Let $k$ be an algebraic closure of a finite field of characteristic $p$. Fix an integer $l\neq p$. For a separated $k$-scheme $X$ of finite type, we define the (compactly supported) Euler characteristic of $X$ to be $$e(X) =\sum_i (-1)^i \dim_\mathbf{Q_l} H^i_c(X,\mathbf{Q}_l).$$ Here $H^i_c(-,\mathbf{Q}_l)$ denotes the $l$-adic cohomology with compact support.

For example, if $X$ is smooth and projective over $k$, we have that $e(X)$ equals the degree of the top Chern class of $X$.

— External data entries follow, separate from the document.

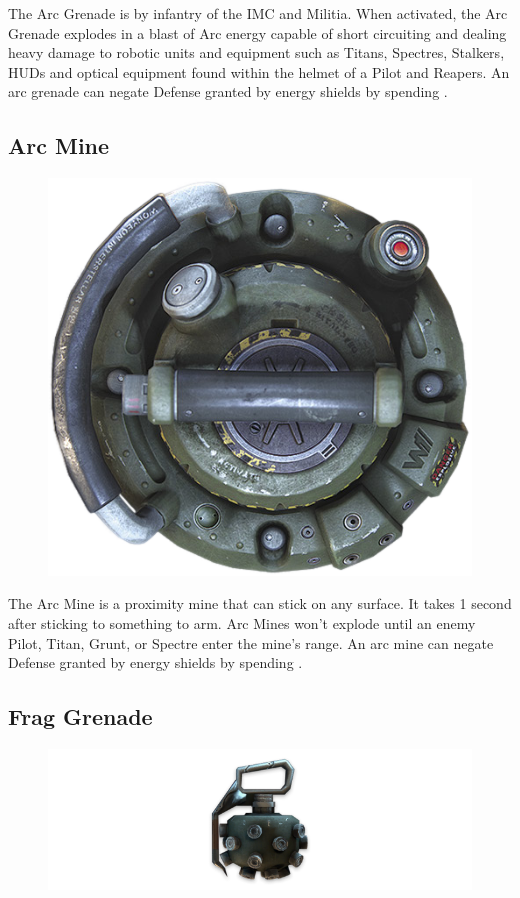\documentclass[9pt, openany]{extbook}
\begin{document}
The Arc Grenade is by infantry of the IMC and Militia. When activated, the Arc Grenade explodes in a blast of Arc energy capable of short circuiting and dealing heavy damage to robotic units and equipment such as Titans, Spectres, Stalkers, HUDs and optical equipment found within the helmet of a Pilot and Reapers. An arc grenade can negate Defense granted by energy shields by spending \Advantage\Advantage.

\subsection{Arc Mine}
\begin{figure}
\vspace*{-2em}\centering
\includegraphics[width=0.5\linewidth]{ArcMine}
\end{figure}

The Arc Mine is a proximity mine that can stick on any surface. It takes 1 second after sticking to something to arm. Arc Mines won't explode until an enemy Pilot, Titan, Grunt, or Spectre enter the mine's range. An arc mine can negate Defense granted by energy shields by spending \Advantage\Advantage.


\subsection{Frag Grenade}
\begin{figure}
\vspace*{-2em}
\includegraphics[width=\linewidth]{FragGrenade}
\end{figure}
\end{document}
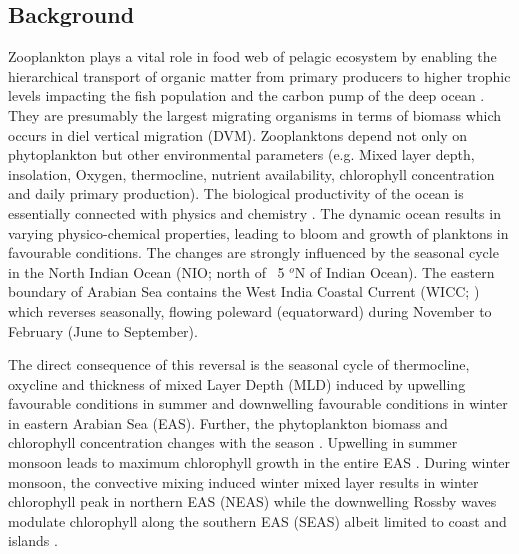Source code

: \documentclass{article}
\begin{document}
	\subsection{Background}
	Zooplankton plays a vital role in food web of pelagic ecosystem by enabling the hierarchical transport of organic matter from primary producers to higher trophic levels impacting the fish population and the carbon pump of the deep ocean \citep{ohman2001density,le2016global}. They are presumably the largest migrating organisms in terms of biomass \citep{hays2003review} which occurs in diel vertical migration (DVM). Zooplanktons depend not only on phytoplankton but other environmental parameters (e.g. Mixed layer depth, insolation, Oxygen, thermocline, nutrient availability, chlorophyll concentration and daily primary production). The biological productivity of the ocean is essentially connected with physics and chemistry \citep{subrahmanyan1959studiespart2, ryther1966primary, qasim1977biological, nair1970primary,banse1995zooplankton,mccreary2009biophysical, vijith2016consequences,amol2020modulation}. The dynamic ocean results in varying physico-chemical properties, leading to bloom and growth of planktons in favourable conditions. The changes are strongly influenced by the seasonal cycle in the North Indian Ocean (NIO; north of ~5 $^o$N of Indian Ocean). The eastern boundary of Arabian Sea contains the West India Coastal Current (WICC; \citep{patil1964hydrography,ramamirtham1965hydrography, banse1968hydrography,shetye1991coastal,mccreary1993numerical, shankar1997dynamics, shetye1998coastal, maheswaran2000upwelling, amol2014observed, chaudhuri2020observed,chaudhuri2021observed}) which reverses seasonally, flowing poleward (equatorward) during November to February (June to September). 
	
	The direct consequence of this reversal is the seasonal cycle of thermocline, oxycline and thickness of mixed Layer Depth (MLD) induced by upwelling favourable conditions in summer and downwelling favourable conditions in winter in eastern Arabian Sea (EAS). Further, the phytoplankton biomass and chlorophyll concentration changes with the season \citep{subrahmanyan1960studies, banse1968hydrography, levy2007basin, vijith2016consequences}. Upwelling in  summer monsoon leads to maximum chlorophyll growth in the entire EAS \citep{ banse1968hydrography, banse2000geographical, mccreary2009biophysical, hood2017biogeochemical,shi2022phytoplankton}. During winter monsoon, the convective mixing induced winter mixed layer \citep{shetye1992does, madhupratap1996mechanism, levy2007basin, vijith2016consequences, shankar2016inhibition, keerthi2017physical,shi2022phytoplankton} results in winter chlorophyll peak in northern EAS (NEAS) while the downwelling Rossby waves modulate chlorophyll along the southern EAS (SEAS) albeit limited to coast and islands \citep{amol2020modulation}. 
	
\end{document}
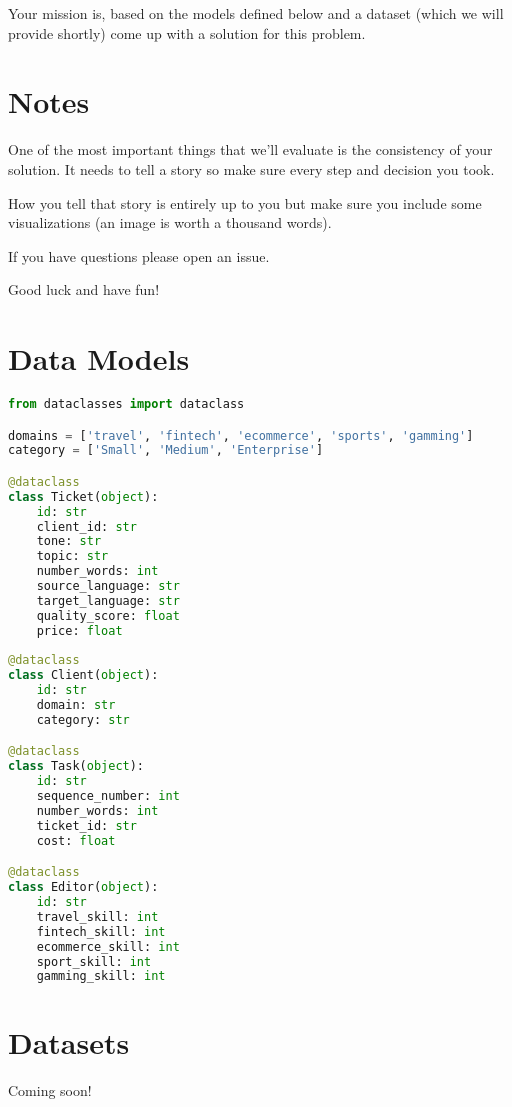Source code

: \documentclass[]{extarticle}
\begin{document}
Your mission is, based on the models defined below and a dataset  (which we will provide shortly) come up with a solution for this problem.

\section{Notes}

One of the most important things that we'll evaluate is the consistency of your solution. It needs to tell a story so make sure every step and decision you took.

How you tell that story is entirely up to you but make sure you include some visualizations (an image is worth a thousand words).

If you have questions please open an issue.

Good luck and have fun!

\section{Data Models}

\begin{lstlisting}[language=Python]
from dataclasses import dataclass

domains = ['travel', 'fintech', 'ecommerce', 'sports', 'gamming']
category = ['Small', 'Medium', 'Enterprise']

@dataclass
class Ticket(object):
    id: str
    client_id: str
    tone: str
    topic: str
    number_words: int
    source_language: str
    target_language: str
    quality_score: float
    price: float
    
@dataclass
class Client(object):
    id: str
    domain: str
    category: str

@dataclass
class Task(object):
    id: str
    sequence_number: int
    number_words: int
    ticket_id: str
    cost: float

@dataclass
class Editor(object):
    id: str
    travel_skill: int
    fintech_skill: int
    ecommerce_skill: int
    sport_skill: int
    gamming_skill: int
\end{lstlisting}


\section{Datasets}

Coming soon!
\end{document}
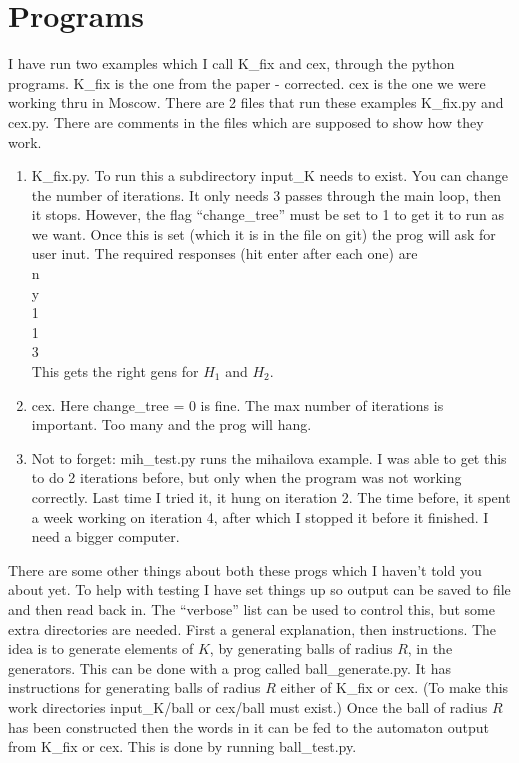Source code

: \documentclass[a4paper,12pt]{article}
\numberwithin{equation}{section}
\numberwithin{figure}{section}
\newcommand{\be}{\begin{enumerate}}
\newcommand{\ee}{\end{enumerate}}
\begin{document}
\section{Programs}
I have run two examples which I call K\_fix and cex, through the python programs. K\_fix is the one
from the paper - corrected. cex is the one we were working thru in Moscow. There are 2 files that run these examples
K\_fix.py and cex.py. There are comments in the files which are supposed to show how they work. 
\be
\item K\_fix.py. To run this a subdirectory input\_K needs to exist. You can change the number of iterations. It only needs 3 
passes through the main loop, then it stops. However, the flag ``change\_tree'' must be set to 1 to get it to run as we want.
Once this is set (which it is in the file on git) the prog will ask for user inut. The required responses (hit enter after each one) are\\
n\\
y\\
1\\
1\\
3\\

This gets the right gens for $H_1$ and $H_2$. 
\item cex. Here change\_tree = 0 is fine. The max number of iterations is important. Too many and the prog will hang. 
\item Not to forget: mih\_test.py runs the mihailova example. I was able to get this to do 2 iterations before, but only 
when the program was not working correctly. Last time I tried it, it hung on iteration 2. The time before, it spent a week 
working on iteration 4, after which I stopped it before it finished. I need a bigger computer. 
\ee
There are some other things about both these progs which I haven't told you about yet.
To help with testing I have set things up so output can be saved to file and then read back in.
The ``verbose'' list can be used to control this, but some extra directories are needed. 
First a general explanation, then instructions. 
The idea is to generate elements of $K$, by generating balls of radius $R$, in the generators. 
This can be done with a prog called ball\_generate.py. It has instructions for generating 
balls of radius $R$ either of K\_fix or cex. (To make this work directories input\_K/ball or cex/ball must exist.)
Once the ball of radius $R$ has been constructed then the words in it can be fed to the automaton output
from K\_fix or cex. This is done by running ball\_test.py. 
\end{document}
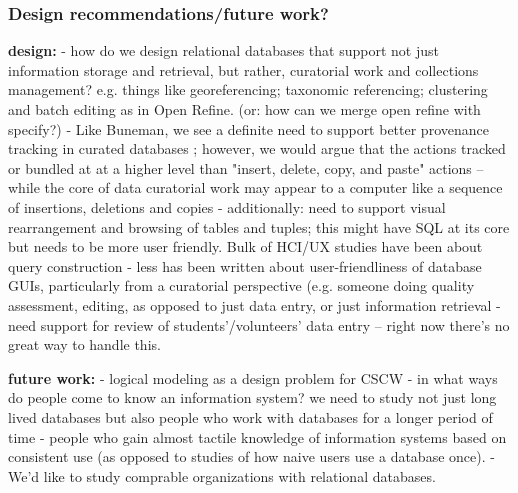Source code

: \subsubsection{Design recommendations/future work?}

\textbf{design: }
- how do we design relational databases that support not just information storage and retrieval, but rather,  curatorial work and collections management? e.g. things like georeferencing; taxonomic referencing; clustering and batch editing as in Open Refine. (or: how can we merge open refine with specify?)
- Like Buneman, we see a definite need to support better provenance tracking in curated databases \cite{Buneman_2006}; however, we would argue that the actions tracked or bundled at at a higher level than "insert, delete, copy, and paste" actions -- while the core of data curatorial work may appear to a computer like a sequence of insertions, deletions and copies
- additionally: need to support visual rearrangement and browsing of tables and tuples; this might have SQL at its core but needs to be more user friendly. Bulk of HCI/UX studies have been about query construction - less has been written about user-friendliness of database GUIs, particularly from a curatorial perspective (e.g. someone doing quality assessment, editing, as opposed to just data entry, or just information retrieval
- need support for review of students'/volunteers' data entry  -- right now there's no great way to handle this.

\textbf{future work:}
- logical modeling as a design problem for CSCW
- in what ways do people come to know an information system? we need to study not just long lived databases but also people who work with databases for a longer period of time - people who gain almost tactile knowledge of information systems based on consistent use (as opposed to studies of how naive users use a database once).
- We'd like to study comprable organizations with relational databases.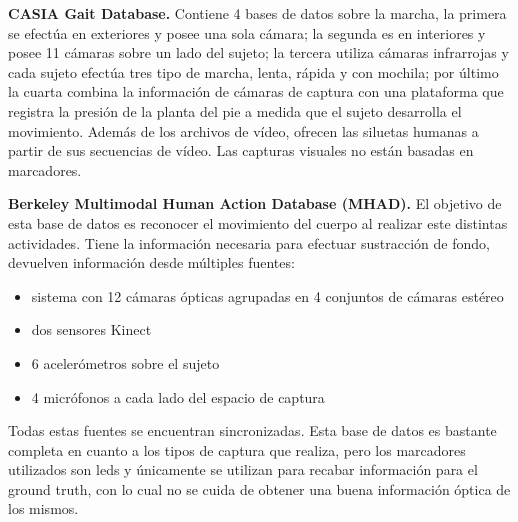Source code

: \textbf{CASIA Gait Database.}
Contiene 4 bases de datos sobre la marcha, la primera se efectúa en exteriores y posee una sola cámara; la segunda es en interiores  y posee 11 cámaras sobre un lado del sujeto; la tercera utiliza cámaras infrarrojas y cada sujeto efectúa tres tipo de marcha, lenta, rápida y con mochila; por último la cuarta combina la información de cámaras de captura con una plataforma que registra la presión de la planta del pie a medida que el sujeto desarrolla el movimiento. Además de los archivos de vídeo, ofrecen las siluetas humanas a partir de sus secuencias de vídeo. Las capturas visuales no están basadas en marcadores.

\textbf{Berkeley Multimodal Human Action Database (MHAD).}
El objetivo de esta base de datos es reconocer el movimiento del cuerpo al realizar este distintas actividades. Tiene la información necesaria para efectuar sustracción de fondo, devuelven información desde múltiples fuentes:
\begin{itemize}
\item sistema con 12 cámaras ópticas agrupadas en 4 conjuntos de cámaras estéreo
\item dos sensores Kinect
\item 6 acelerómetros sobre el sujeto
\item 4 micrófonos a cada lado del espacio de captura
\end{itemize} Todas estas fuentes se encuentran sincronizadas. Esta base de datos es bastante completa en cuanto a los tipos de captura que realiza, pero los marcadores utilizados son leds y únicamente se utilizan para recabar información para el ground truth, con lo cual no se cuida de obtener una buena información óptica de los mismos.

Let $X$ and $Y$ be separated $k$-schemes of finite type. Let $\pi:X\longrightarrow Y$ be a finite etale morphism of degree $d$.

**Question.** Is it true that $e(X) = d \cdot e(Y)$?

Let $M$ and $N$ be separated $\mathbf{C}$-schemes of finite type. Let $\pi:M\longrightarrow N$ be a finite etale morphism of degree $d$. Then $e_c(M) = d \cdot e_c(N)$. To prove this, we may and do assume that $M$ and $N$ are connected and that $\pi$ is Galois. Let $G$ be the Galois group. Let $K_0(\mathbf{Q}[G])$ be the Grothendieck group of finitely generated $\mathbf{Q}[G]$-modules. Since the action of $G$ is free, a nontrivial element $g\in G$ has no fixed points. By the Lefschetz trace formula (see the paper by Deligne-Lusztig), we have that $$\sum (-1)^i \textrm{Tr}(H^i_c(g)) = 0.$$ Therefore, by character theory or some result in *loc. cit*, we have that the class of $H^\cdot_c(M,\mathbf{Q})$ in $K_0(\mathbf{Q}[G])$, defined to be the alternating sum of the classes of $H^i_c(M,\mathbf{Q})$, is an integer multiple of the regular representation. (Here $H^i_c(-,\mathbf{Q})$ denotes the cohomology with compact support and coefficients in $\mathbf{Q}$ on the category of para-compact Hausdorff spaces.) The result then follows from an easy computation.

**Question.** The same proof works to answer my above question positively when the cover $\pi:X\longrightarrow Y$ above is *tame*. In particular, if $p>d$. But what about the *wild* case?